Content starts
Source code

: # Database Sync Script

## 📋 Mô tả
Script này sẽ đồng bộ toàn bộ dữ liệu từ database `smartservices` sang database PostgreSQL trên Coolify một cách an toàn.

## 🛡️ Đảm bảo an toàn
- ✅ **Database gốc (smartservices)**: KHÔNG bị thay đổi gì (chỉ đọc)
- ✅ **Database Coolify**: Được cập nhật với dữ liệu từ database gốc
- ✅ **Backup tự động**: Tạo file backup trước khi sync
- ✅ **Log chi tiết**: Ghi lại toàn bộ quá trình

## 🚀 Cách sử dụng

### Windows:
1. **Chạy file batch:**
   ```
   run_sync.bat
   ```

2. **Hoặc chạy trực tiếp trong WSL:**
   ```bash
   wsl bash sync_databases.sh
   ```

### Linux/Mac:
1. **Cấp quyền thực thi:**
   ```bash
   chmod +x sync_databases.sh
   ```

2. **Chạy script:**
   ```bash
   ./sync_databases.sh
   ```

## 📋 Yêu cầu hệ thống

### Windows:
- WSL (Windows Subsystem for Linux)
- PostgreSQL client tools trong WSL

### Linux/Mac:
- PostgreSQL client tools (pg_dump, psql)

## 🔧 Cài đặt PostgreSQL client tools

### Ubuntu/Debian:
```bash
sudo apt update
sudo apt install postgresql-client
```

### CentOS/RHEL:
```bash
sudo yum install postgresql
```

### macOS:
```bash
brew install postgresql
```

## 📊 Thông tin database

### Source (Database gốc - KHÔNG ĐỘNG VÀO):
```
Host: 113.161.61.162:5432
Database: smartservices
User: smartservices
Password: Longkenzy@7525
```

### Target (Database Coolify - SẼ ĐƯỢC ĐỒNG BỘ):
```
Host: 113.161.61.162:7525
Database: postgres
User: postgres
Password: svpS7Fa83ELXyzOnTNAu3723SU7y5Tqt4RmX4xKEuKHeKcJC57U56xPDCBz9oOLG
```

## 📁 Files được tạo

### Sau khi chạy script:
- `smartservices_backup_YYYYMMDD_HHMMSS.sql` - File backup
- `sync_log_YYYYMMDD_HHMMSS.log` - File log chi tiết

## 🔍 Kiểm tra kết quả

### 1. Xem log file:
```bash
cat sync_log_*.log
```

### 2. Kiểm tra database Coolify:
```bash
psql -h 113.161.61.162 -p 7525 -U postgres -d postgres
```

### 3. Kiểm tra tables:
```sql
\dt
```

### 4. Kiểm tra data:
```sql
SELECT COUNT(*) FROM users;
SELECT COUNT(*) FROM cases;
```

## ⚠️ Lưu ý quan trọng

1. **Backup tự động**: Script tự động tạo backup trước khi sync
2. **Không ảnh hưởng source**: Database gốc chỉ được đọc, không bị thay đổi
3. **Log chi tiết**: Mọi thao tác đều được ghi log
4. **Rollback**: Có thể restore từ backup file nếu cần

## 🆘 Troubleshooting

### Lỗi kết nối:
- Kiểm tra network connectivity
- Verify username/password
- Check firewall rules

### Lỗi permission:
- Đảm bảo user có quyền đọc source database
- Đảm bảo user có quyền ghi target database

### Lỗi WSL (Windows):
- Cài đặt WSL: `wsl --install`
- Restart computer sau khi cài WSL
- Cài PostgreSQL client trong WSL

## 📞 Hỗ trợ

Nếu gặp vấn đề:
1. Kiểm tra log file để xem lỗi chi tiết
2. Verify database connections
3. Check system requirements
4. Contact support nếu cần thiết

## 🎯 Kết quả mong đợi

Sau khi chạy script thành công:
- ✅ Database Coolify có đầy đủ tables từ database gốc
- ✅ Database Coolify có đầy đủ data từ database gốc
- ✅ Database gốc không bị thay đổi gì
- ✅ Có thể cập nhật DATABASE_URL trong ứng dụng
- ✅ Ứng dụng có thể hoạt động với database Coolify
Content ends
## TRY IT:
Check each line of the data above for the word "FROM" and copy the ones where it is found.

## WRITTEN ANSWER:
SELECT COUNT(*) FROM users;
SELECT COUNT(*) FROM cases;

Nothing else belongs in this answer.